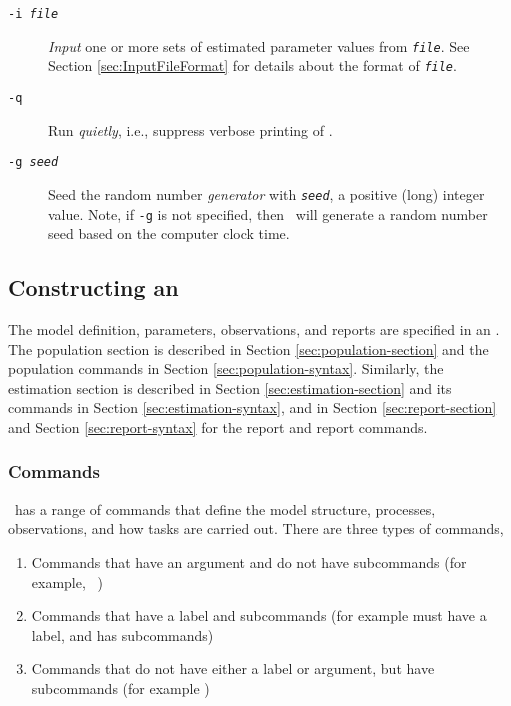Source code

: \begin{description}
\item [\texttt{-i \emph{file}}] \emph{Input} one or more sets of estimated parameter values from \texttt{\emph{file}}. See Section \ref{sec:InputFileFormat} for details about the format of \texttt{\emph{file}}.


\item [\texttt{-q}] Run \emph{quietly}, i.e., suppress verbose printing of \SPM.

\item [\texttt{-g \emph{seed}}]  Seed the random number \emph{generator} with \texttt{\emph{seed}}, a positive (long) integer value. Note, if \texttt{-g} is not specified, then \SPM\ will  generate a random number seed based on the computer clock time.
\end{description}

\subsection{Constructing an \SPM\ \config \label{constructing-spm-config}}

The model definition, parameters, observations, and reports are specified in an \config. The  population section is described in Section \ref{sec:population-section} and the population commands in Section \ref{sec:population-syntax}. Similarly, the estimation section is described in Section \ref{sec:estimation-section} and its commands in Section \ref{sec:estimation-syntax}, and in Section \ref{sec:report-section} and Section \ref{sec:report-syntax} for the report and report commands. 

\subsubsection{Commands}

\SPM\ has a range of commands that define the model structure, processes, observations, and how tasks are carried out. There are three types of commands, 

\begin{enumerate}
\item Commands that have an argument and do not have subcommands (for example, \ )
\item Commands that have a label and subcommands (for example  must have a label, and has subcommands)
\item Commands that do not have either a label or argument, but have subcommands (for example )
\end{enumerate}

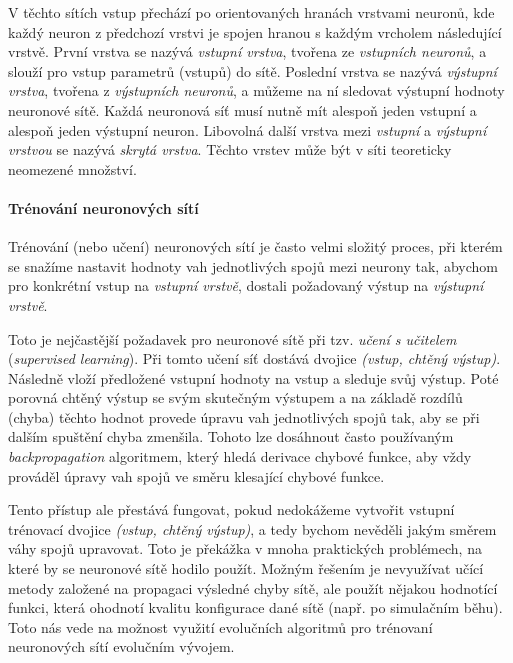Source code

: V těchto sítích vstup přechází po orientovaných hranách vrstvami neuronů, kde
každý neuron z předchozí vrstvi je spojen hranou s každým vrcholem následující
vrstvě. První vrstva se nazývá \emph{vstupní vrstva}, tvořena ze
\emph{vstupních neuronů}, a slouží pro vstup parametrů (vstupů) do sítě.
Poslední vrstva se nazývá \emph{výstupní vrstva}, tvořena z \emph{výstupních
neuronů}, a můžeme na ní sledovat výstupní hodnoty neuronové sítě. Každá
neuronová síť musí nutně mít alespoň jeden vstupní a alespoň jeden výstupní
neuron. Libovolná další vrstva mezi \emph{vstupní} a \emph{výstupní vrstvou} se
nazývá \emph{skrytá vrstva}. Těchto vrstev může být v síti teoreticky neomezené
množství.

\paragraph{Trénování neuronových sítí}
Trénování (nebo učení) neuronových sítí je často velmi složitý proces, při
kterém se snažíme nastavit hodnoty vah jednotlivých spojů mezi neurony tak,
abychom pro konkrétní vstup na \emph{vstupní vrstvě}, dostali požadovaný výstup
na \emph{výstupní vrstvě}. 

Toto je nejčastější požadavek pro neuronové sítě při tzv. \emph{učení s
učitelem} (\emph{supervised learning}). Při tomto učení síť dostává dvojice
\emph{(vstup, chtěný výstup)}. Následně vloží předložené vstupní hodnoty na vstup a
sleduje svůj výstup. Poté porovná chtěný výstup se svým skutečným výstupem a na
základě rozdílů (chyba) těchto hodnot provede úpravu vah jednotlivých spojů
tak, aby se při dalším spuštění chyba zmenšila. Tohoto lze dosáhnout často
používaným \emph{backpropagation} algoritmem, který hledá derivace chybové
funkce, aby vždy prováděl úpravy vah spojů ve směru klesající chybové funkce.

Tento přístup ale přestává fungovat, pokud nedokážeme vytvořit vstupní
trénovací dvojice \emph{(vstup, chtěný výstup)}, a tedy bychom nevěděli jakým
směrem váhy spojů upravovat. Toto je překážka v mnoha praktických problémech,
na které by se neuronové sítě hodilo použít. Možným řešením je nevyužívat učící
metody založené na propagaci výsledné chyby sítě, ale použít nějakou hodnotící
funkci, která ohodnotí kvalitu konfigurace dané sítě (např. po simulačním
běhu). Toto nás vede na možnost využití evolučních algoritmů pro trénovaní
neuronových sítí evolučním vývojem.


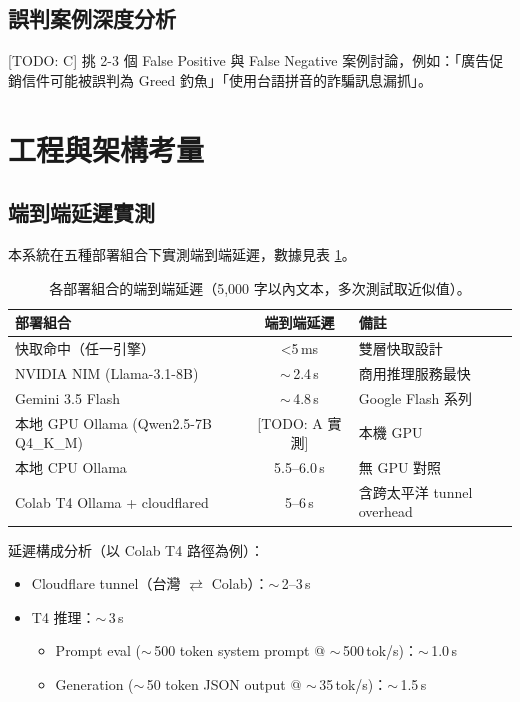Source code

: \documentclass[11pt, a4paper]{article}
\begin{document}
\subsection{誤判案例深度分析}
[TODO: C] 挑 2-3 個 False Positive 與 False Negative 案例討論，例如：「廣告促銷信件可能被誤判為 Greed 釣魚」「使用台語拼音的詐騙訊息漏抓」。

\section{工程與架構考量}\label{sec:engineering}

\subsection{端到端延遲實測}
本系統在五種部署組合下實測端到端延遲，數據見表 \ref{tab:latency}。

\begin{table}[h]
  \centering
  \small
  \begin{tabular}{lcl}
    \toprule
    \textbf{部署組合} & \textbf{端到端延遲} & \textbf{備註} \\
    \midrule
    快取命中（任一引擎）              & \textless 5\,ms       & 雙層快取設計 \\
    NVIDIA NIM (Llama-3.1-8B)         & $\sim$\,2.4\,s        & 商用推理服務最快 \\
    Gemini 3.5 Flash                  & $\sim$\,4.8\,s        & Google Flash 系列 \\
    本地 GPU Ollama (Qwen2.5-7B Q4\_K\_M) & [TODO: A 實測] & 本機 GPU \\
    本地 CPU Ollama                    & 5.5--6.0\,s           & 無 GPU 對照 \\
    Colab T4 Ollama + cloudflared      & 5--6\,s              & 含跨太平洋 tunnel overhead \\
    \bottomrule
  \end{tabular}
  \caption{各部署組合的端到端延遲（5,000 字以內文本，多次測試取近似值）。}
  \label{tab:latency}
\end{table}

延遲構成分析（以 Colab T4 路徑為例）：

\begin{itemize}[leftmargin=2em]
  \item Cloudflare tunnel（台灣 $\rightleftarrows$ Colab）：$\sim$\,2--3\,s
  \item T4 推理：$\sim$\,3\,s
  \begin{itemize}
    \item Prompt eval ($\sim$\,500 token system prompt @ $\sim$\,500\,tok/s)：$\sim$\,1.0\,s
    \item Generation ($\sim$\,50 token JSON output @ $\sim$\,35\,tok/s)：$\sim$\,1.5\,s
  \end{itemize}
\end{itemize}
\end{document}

.....

▶ _What the task asks_
Where a line in the listing above contains "spojů", copy that line.

▶ _Written reply_
kterém se snažíme nastavit hodnoty vah jednotlivých spojů mezi neurony tak,
základě rozdílů (chyba) těchto hodnot provede úpravu vah jednotlivých spojů
funkce, aby vždy prováděl úpravy vah spojů ve směru klesající chybové funkce.
směrem váhy spojů upravovat. Toto je překážka v mnoha praktických problémech,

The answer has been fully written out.